Trajediyi Belgelemek
Yazar: Ertan TunçDuman filminde Harvey Keitel'in canlandırdığı tütün satıcısı, her gün aynı yerde, aynı saatlerde aynı açı ile bir fotograf çekiyordu. Sırf bu hobisi/saplantısı için senelerdir tatile bile gitmeyen adam çektiği fotograflar sayesinde zamanın akışı, yarattığı çözülme ve bunun doğal sonuçları üzerine unutulmaz bir söylemi yakalamayı başarıyordu.
Canım Babacığım ise tamamen gerçek olaylara dayanan hikayesinin gücünü ve zamana karşı yaklaşımını en zor anlarda bile kayıtta olan, neredeyse hiç kapanmayan bir kameraya borçlu. Friedman'ların kamerası bir ilişkinin öncesine, aile olmanın başlangıcına, ailenin yaşadıklarına, bir dizi kötü olayla çatırdamaya başlayan ilişkilere ve hazin sona dair her önemli anı yakalamayı başaran ve bu yönüyle hem kurgu hem de sanki Friedman'lar bu belgesel için bütün bu felaketleri yaşamış hissi veren bir görsel öğeye dönüşmüş.
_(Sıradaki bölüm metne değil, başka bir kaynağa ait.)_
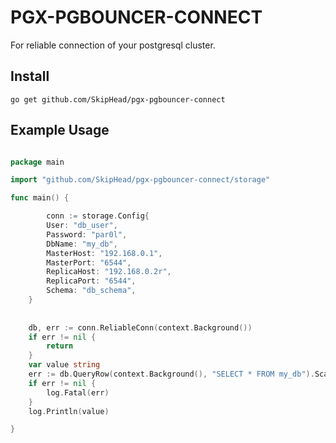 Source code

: # PGX-PGBOUNCER-CONNECT

For reliable connection of your postgresql cluster.

## Install

```go get github.com/SkipHead/pgx-pgbouncer-connect```

## Example Usage

```go

package main

import "github.com/SkipHead/pgx-pgbouncer-connect/storage"

func main() {

    	conn := storage.Config{
		User: "db_user",
		Password: "par0l",
		DbName: "my_db",
		MasterHost: "192.168.0.1",
		MasterPort: "6544",
		ReplicaHost: "192.168.0.2r",
		ReplicaPort: "6544",
		Schema: "db_schema",
	}
	
	
	db, err := conn.ReliableConn(context.Background())
	if err != nil {
		return
	}
	var value string
	err := db.QueryRow(context.Background(), "SELECT * FROM my_db").Scan(&value)
	if err != nil {
		log.Fatal(err)
	}
	log.Println(value)

}
``` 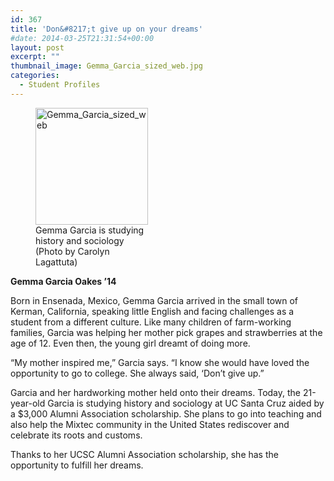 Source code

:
 ```yaml
---
id: 367
title: 'Don&#8217;t give up on your dreams'
#date: 2014-03-25T21:31:54+00:00
layout: post
excerpt: ""
thumbnail_image: Gemma_Garcia_sized_web.jpg
categories:
  - Student Profiles
---
```

<figure id="attachment_368" style="width: 180px" class="wp-caption alignright"><img class="size-full wp-image-368" src="http://live-ucsc-giving.pantheonsite.io/wp-content/uploads/2017/08/Gemma_Garcia_sized_web.jpg" alt="Gemma_Garcia_sized_web" width="180" height="187" /><figcaption class="wp-caption-text">Gemma Garcia is studying history and sociology  
(Photo by Carolyn Lagattuta)</figcaption></figure> 

**Gemma Garcia Oakes &#8217;14**

Born in Ensenada, Mexico, Gemma Garcia arrived in the small town of Kerman, California, speaking little English and facing challenges as a student from a different culture. Like many children of farm-working families, Garcia was helping her mother pick grapes and strawberries at the age of 12. Even then, the young girl dreamt of doing more.

&#8220;My mother inspired me,&#8221; Garcia says. &#8220;I know she would have loved the opportunity to go to college. She always said, &#8216;Don&#8217;t give up.&#8221;

Garcia and her hardworking mother held onto their dreams. Today, the 21-year-old Garcia is studying history and sociology at UC Santa Cruz aided by a $3,000 Alumni Association scholarship. She plans to go into teaching and also help the Mixtec community in the United States rediscover and celebrate its roots and customs.

Thanks to her UCSC Alumni Association scholarship, she has the opportunity to fulfill her dreams.
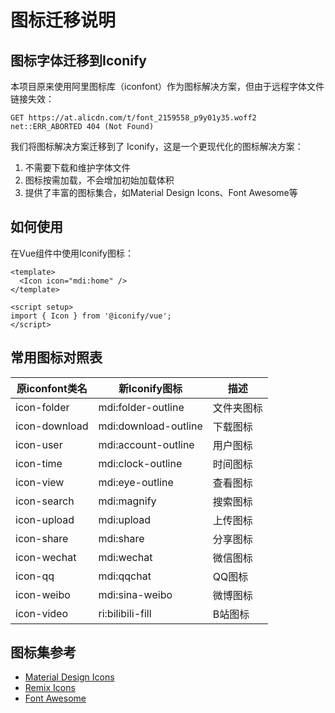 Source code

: # 图标迁移说明

## 图标字体迁移到Iconify

本项目原来使用阿里图标库（iconfont）作为图标解决方案，但由于远程字体文件链接失效：

```
GET https://at.alicdn.com/t/font_2159558_p9y01y35.woff2 net::ERR_ABORTED 404 (Not Found)
```

我们将图标解决方案迁移到了 Iconify，这是一个更现代化的图标解决方案：

1. 不需要下载和维护字体文件
2. 图标按需加载，不会增加初始加载体积
3. 提供了丰富的图标集合，如Material Design Icons、Font Awesome等

## 如何使用

在Vue组件中使用Iconify图标：

```vue
<template>
  <Icon icon="mdi:home" />
</template>

<script setup>
import { Icon } from '@iconify/vue';
</script>
```

## 常用图标对照表

| 原iconfont类名 | 新Iconify图标 | 描述 |
|--------------|-------------|------|
| icon-folder | mdi:folder-outline | 文件夹图标 |
| icon-download | mdi:download-outline | 下载图标 |
| icon-user | mdi:account-outline | 用户图标 |
| icon-time | mdi:clock-outline | 时间图标 |
| icon-view | mdi:eye-outline | 查看图标 |
| icon-search | mdi:magnify | 搜索图标 |
| icon-upload | mdi:upload | 上传图标 |
| icon-share | mdi:share | 分享图标 |
| icon-wechat | mdi:wechat | 微信图标 |
| icon-qq | mdi:qqchat | QQ图标 |
| icon-weibo | mdi:sina-weibo | 微博图标 |
| icon-video | ri:bilibili-fill | B站图标 |

## 图标集参考

- [Material Design Icons](https://icon-sets.iconify.design/mdi/)
- [Remix Icons](https://icon-sets.iconify.design/ri/)
- [Font Awesome](https://icon-sets.iconify.design/fa6-solid/)  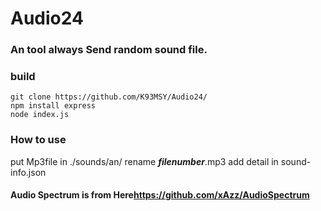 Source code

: # Audio24
### An tool always Send random sound file.  

### build  
```
git clone https://github.com/K93MSY/Audio24/
npm install express
node index.js
```

### How to use
 put Mp3file in ./sounds/an/
 rename ___filenumber___.mp3
 add detail in sound-info.json


#### Audio Spectrum is from Here<https://github.com/xAzz/AudioSpectrum>
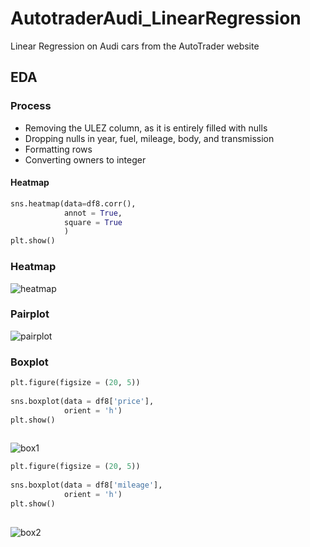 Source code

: # AutotraderAudi_LinearRegression
Linear Regression on Audi cars from the AutoTrader website
## EDA
### Process
* Removing the ULEZ column, as it is entirely filled with nulls
* Dropping nulls in year, fuel, mileage, body, and transmission
* Formatting rows
* Converting owners to integer

#### Heatmap
```python
sns.heatmap(data=df8.corr(),
            annot = True,
            square = True
            )
plt.show()
```
### Heatmap
![heatmap](https://user-images.githubusercontent.com/108241576/218771535-7c063b78-3fc0-41eb-b22f-e64188433a6e.png)

### Pairplot
![pairplot](https://user-images.githubusercontent.com/108241576/218772105-81af2df8-279b-4fc1-8154-8cf5cc39d7b3.png)

### Boxplot

```python
plt.figure(figsize = (20, 5))
                
sns.boxplot(data = df8['price'],
            orient = 'h')
plt.show()
     
```
![box1](https://user-images.githubusercontent.com/108241576/218772741-aed3955c-304e-44cf-b7a0-582508a9e014.png)

```python
plt.figure(figsize = (20, 5))
                
sns.boxplot(data = df8['mileage'],
            orient = 'h')
plt.show()
     
```
![box2](https://user-images.githubusercontent.com/108241576/218773838-39a668e9-bc53-4b3e-89e6-2dde3b6e4445.png)

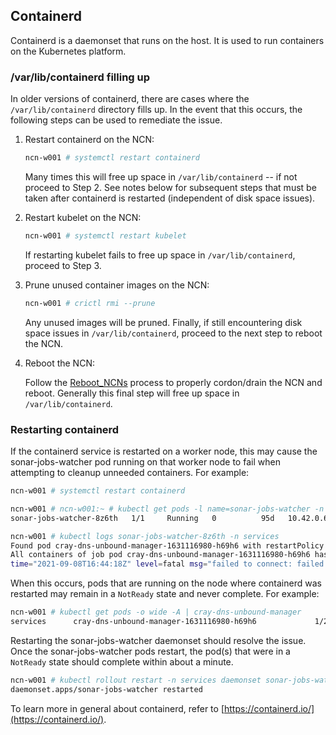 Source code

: ## Containerd

Containerd is a daemonset that runs on the host. It is used to run containers on the Kubernetes platform.

### /var/lib/containerd filling up

In older versions of containerd, there are cases where the `/var/lib/containerd` directory fills up. In the event that this occurs, the following steps can be used to remediate the issue.

1. Restart containerd on the NCN:

   ```bash
   ncn-w001 # systemctl restart containerd
   ```

   Many times this will free up space in `/var/lib/containerd` -- if not proceed to Step 2.  See notes below for subsequent steps that must be taken after containerd is restarted (independent of disk space issues).

1. Restart kubelet on the NCN:

   ```bash
   ncn-w001 # systemctl restart kubelet
   ```

   If restarting kubelet fails to free up space in `/var/lib/containerd`, proceed to Step 3.

1. Prune unused container images on the NCN:

   ```bash
   ncn-w001 # crictl rmi --prune
   ```

   Any unused images will be pruned. Finally, if still encountering disk space issues in `/var/lib/containerd`, proceed to the next step to reboot the NCN.

1. Reboot the NCN:

   Follow the [Reboot_NCNs](../node_management/Reboot_NCNs.md) process to properly cordon/drain the NCN and reboot. Generally this final step will free up space in `/var/lib/containerd`.

### Restarting containerd

If the containerd service is restarted on a worker node, this may cause the sonar-jobs-watcher pod running on that worker node to fail when attempting to cleanup unneeded containers. For example:

```bash
ncn-w001 # systemctl restart containerd

ncn-w001 # ncn-w001:~ # kubectl get pods -l name=sonar-jobs-watcher -n services -o wide | grep ncn-w001
sonar-jobs-watcher-8z6th   1/1     Running   0          95d   10.42.0.6    ncn-w001   <none>           <none>

ncn-w001 # kubectl logs sonar-jobs-watcher-8z6th -n services 
Found pod cray-dns-unbound-manager-1631116980-h69h6 with restartPolicy 'Never' and container 'manager' with status 'Completed'
All containers of job pod cray-dns-unbound-manager-1631116980-h69h6 has completed. Killing istio-proxy (1c65dacb960c2f8ff6b07dfc9780c4621beb8b258599453a08c246bbe680c511) to allow job to complete
time="2021-09-08T16:44:18Z" level=fatal msg="failed to connect: failed to connect, make sure you are running as root and the runtime has been started: context deadline exceeded"
```

When this occurs, pods that are running on the node where containerd was restarted may remain in a `NotReady` state and never complete. For example:

```bash
ncn-w001 # kubectl get pods -o wide -A | cray-dns-unbound-manager
services      cray-dns-unbound-manager-1631116980-h69h6             1/2   NotReady  0     10m   10.42.0.100  ncn-w001  <none>      <none>

```

Restarting the sonar-jobs-watcher daemonset should resolve the issue. Once the sonar-jobs-watcher pods restart, the pod(s) that were in a `NotReady` state should complete within about a minute.

```bash
ncn-w001 # kubectl rollout restart -n services daemonset sonar-jobs-watcher
daemonset.apps/sonar-jobs-watcher restarted
```


To learn more in general about containerd, refer to [https://containerd.io/](https://containerd.io/).
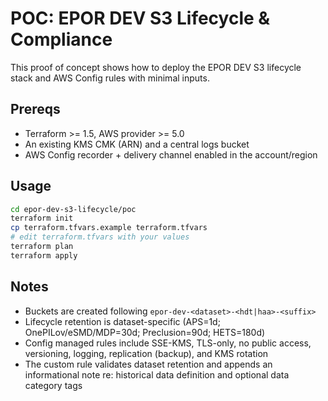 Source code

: # POC: EPOR DEV S3 Lifecycle & Compliance

This proof of concept shows how to deploy the EPOR DEV S3 lifecycle stack and AWS Config rules with minimal inputs.

## Prereqs
- Terraform >= 1.5, AWS provider >= 5.0
- An existing KMS CMK (ARN) and a central logs bucket
- AWS Config recorder + delivery channel enabled in the account/region

## Usage
```bash
cd epor-dev-s3-lifecycle/poc
terraform init
cp terraform.tfvars.example terraform.tfvars
# edit terraform.tfvars with your values
terraform plan
terraform apply
```

## Notes
- Buckets are created following `epor-dev-<dataset>-<hdt|haa>-<suffix>`
- Lifecycle retention is dataset-specific (APS=1d; OnePILov/eSMD/MDP=30d; Preclusion=90d; HETS=180d)
- Config managed rules include SSE-KMS, TLS-only, no public access, versioning, logging, replication (backup), and KMS rotation
- The custom rule validates dataset retention and appends an informational note re: historical data definition and optional data category tags
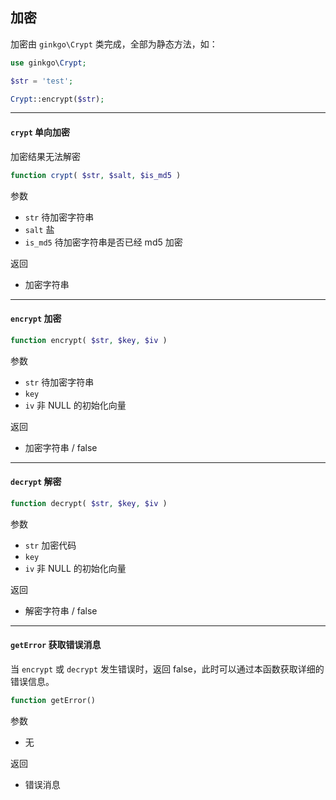 ## 加密

加密由 `ginkgo\Crypt` 类完成，全部为静态方法，如：

``` php
use ginkgo\Crypt;

$str = 'test';

Crypt::encrypt($str);
```
----------

#### `crypt` 单向加密

加密结果无法解密

``` php
function crypt( $str, $salt, $is_md5 )
```

参数

* `str` 待加密字符串
* `salt` 盐
* `is_md5` 待加密字符串是否已经 md5 加密

返回

* 加密字符串

----------

#### `encrypt` 加密

``` php
function encrypt( $str, $key, $iv )
```

参数

* `str` 待加密字符串
* `key`
* `iv` 非 NULL 的初始化向量

返回

* 加密字符串 / false

----------

#### `decrypt` 解密

``` php
function decrypt( $str, $key, $iv )
```

参数

* `str` 加密代码
* `key`
* `iv` 非 NULL 的初始化向量

返回

* 解密字符串 / false

----------

#### `getError` 获取错误消息

当 `encrypt` 或 `decrypt` 发生错误时，返回 false，此时可以通过本函数获取详细的错误信息。

``` php
function getError()
```

参数

* 无

返回

* 错误消息


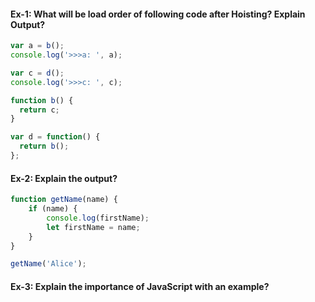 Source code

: #### Ex-1: What will be load order of following code after Hoisting? Explain Output?

```js
var a = b();
console.log('>>>a: ', a);

var c = d();
console.log('>>>c: ', c);

function b() {
  return c;
}

var d = function() {
  return b();
};
```

#### Ex-2: Explain the output?

```js
function getName(name) {
	if (name) {
		console.log(firstName);
		let firstName = name;
	}
}

getName('Alice');
```

#### Ex-3: Explain the importance of JavaScript with an example?

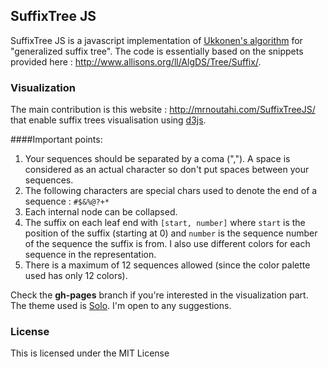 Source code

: ## SuffixTree JS

SuffixTree JS is a javascript implementation of [Ukkonen's algorithm](https://www.cs.helsinki.fi/u/ukkonen/SuffixT1withFigs.pdf) for "generalized suffix tree". The code is essentially based on the snippets provided here : http://www.allisons.org/ll/AlgDS/Tree/Suffix/. 

### Visualization

The main contribution is this website : http://mrnoutahi.com/SuffixTreeJS/ that enable suffix trees visualisation using [d3js](https://d3js.org/). 

####Important points: 

1. Your sequences should be separated by a coma (","). A space is considered as an actual character so don't put spaces between your sequences.
2. The following characters are special chars used to denote the end of a sequence : ```#$&%@?+*```
4. Each internal node can be collapsed.
5. The suffix on each leaf end with ```[start, number]``` where ```start``` is the position of the suffix (starting at 0) and ```number``` is the sequence number of the sequence the suffix is from. I also use different colors for each sequence in the representation. 
3. There is a maximum of 12 sequences allowed (since the color palette used has only 12 colors).


Check the **gh-pages** branch if you're interested in the visualization part. The theme used is [Solo](http://chibicode.github.io/solo). I'm open to any suggestions.


### License

This is licensed under the MIT License
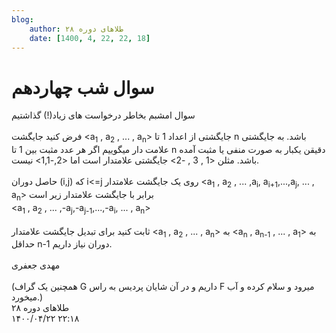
 ```yaml
---
blog:
    author: طلاهای دوره ۲۸
    date: [1400, 4, 22, 22, 18]
---
```

# سوال شب چهاردهم

<div class="cnt">
<div>سوال امشبم بخاطر درخواست های زیاد(!) گذاشتیم</div>
<div></div>
<div> </div>
<div>فرض کنید جایگشت &lt;a<sub>1</sub> , a<sub>2</sub> , ... , a<sub>n</sub>&gt; جایگشتی از اعداد 1 تا n باشد. به جایگشتی علامت دار میگوییم اگر هر عدد مثبت بین 1 تا n دقیقن یکبار به صورت منفی یا مثبت آمده باشد. مثلن &lt;1 , 3 , -2&gt; جایگشتی علامتدار است اما &lt;2,-1,1&gt; نیست.</div>
<div> </div>
<div>حاصل دوران (i,j) که i&lt;=j روی یک جایگشت علامتدار &lt;a<sub>1</sub> , a<sub>2</sub> , ... ,a<sub>i</sub>, a<sub>i+1</sub>,...,a<sub>j</sub>, ... , a<sub>n</sub>&gt; برابر با جایگشت علامتدار زیر است</div>
<div>&lt;a<sub>1</sub> , a<sub>2</sub> , ... ,-a<sub>j</sub>,-a<sub>j-1</sub>,...,-a<sub>i</sub>, ... , a<sub>n</sub>&gt;</div>
<div> </div>
<div>ثابت کنید برای تبدیل جایگشت علامتدار &lt;a<sub>1</sub> , a<sub>2</sub> , ... , a<sub>n</sub>&gt; به &lt;a<sub>n</sub> , a<sub>n-1</sub> , ... , a<sub>1</sub>&gt; به حداقل n-1 دوران نیاز داریم.</div>
<div> </div>
<div>مهدی جعفری</div>
<div> </div>
<div>(همچنین یک گراف G داریم و در آن شایان پردیس به راس F میرود و سلام کرده و آب میخورد.)</div>
</div>

<div class="blog-info">
    <div class="blog-author">طلاهای دوره ۲۸</div>
    <div class="blog-date">۱۴۰۰/۰۴/۲۲ ۲۲:۱۸</div>
</div>

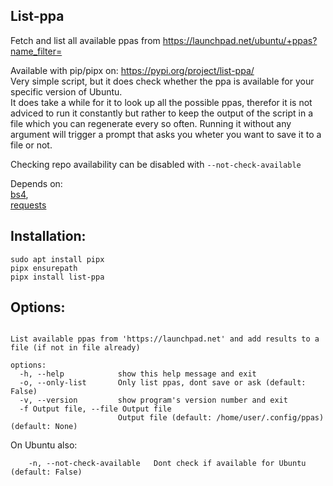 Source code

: ## List-ppa

Fetch and list all available ppas from https://launchpad.net/ubuntu/+ppas?name_filter=  

Available with pip/pipx on: https://pypi.org/project/list-ppa/  
Very simple script, but it does check whether the ppa is available for your specific version of Ubuntu.  
It does take a while for it to look up all the possible ppas, therefor it is not adviced to run it constantly but rather to keep the output of the script in a file which you can regenerate every so often.
Running it without any argument will trigger a prompt that asks you wheter you want to save it to a file or not.  

Checking repo availability can be disabled with `--not-check-available`

Depends on:  
    [bs4](https://pypi.org/project/bs4/),  
    [requests](https://pypi.org/project/requests/)  

## Installation:  

```
sudo apt install pipx 
pipx ensurepath
pipx install list-ppa
```  

## Options:  

```usage: list-ppa [-h] [-o] [-v] [-f Output file]  

List available ppas from 'https://launchpad.net' and add results to a file (if not in file already)

options:
  -h, --help            show this help message and exit
  -o, --only-list       Only list ppas, dont save or ask (default: False)
  -v, --version         show program's version number and exit
  -f Output file, --file Output file
                        Output file (default: /home/user/.config/ppas) (default: None)
```

On Ubuntu also:

```
    -n, --not-check-available   Dont check if available for Ubuntu (default: False)
```

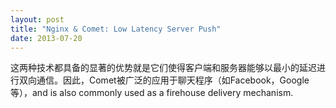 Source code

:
 ```yaml
---
layout: post
title: "Nginx & Comet: Low Latency Server Push"
date: 2013-07-20
---
```


这两种技术都具备的显著的优势就是它们使得客户端和服务器能够以最小的延迟进行双向通信。因此，Comet被广泛的应用于聊天程序（如Facebook，Google等），and is also commonly used as a firehouse delivery mechanism.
Ailenin kamera kayıtları sayesinde mükemmel bir birliktelik sergileyen, zengin bir ailenin geçmişine, gelişimine ve yıkılışına dair en önemli olayları 70'li yıllardan, 1988'e kadar ki süreç içinde şahit olmak bile başlı başına bir deneyimken, aileyi yıpratan ve sonunda yok eden bir mahkeme süreci ile beraber Amerikan yargı sisteminin, medyasının ve sosyal-kurumsal yapıların bıçak altına yatırılmasına da tanık oluyoruz.
Tüm bu olup bitenler gerçekleşirken yönetmen Jarecki'nin tarafsızlığını koruması, her iki bakış açısını da aynı dürüstlükle belgesele aktarması ve son kararı izleyicilere bırakması filmin en büyük başarısı.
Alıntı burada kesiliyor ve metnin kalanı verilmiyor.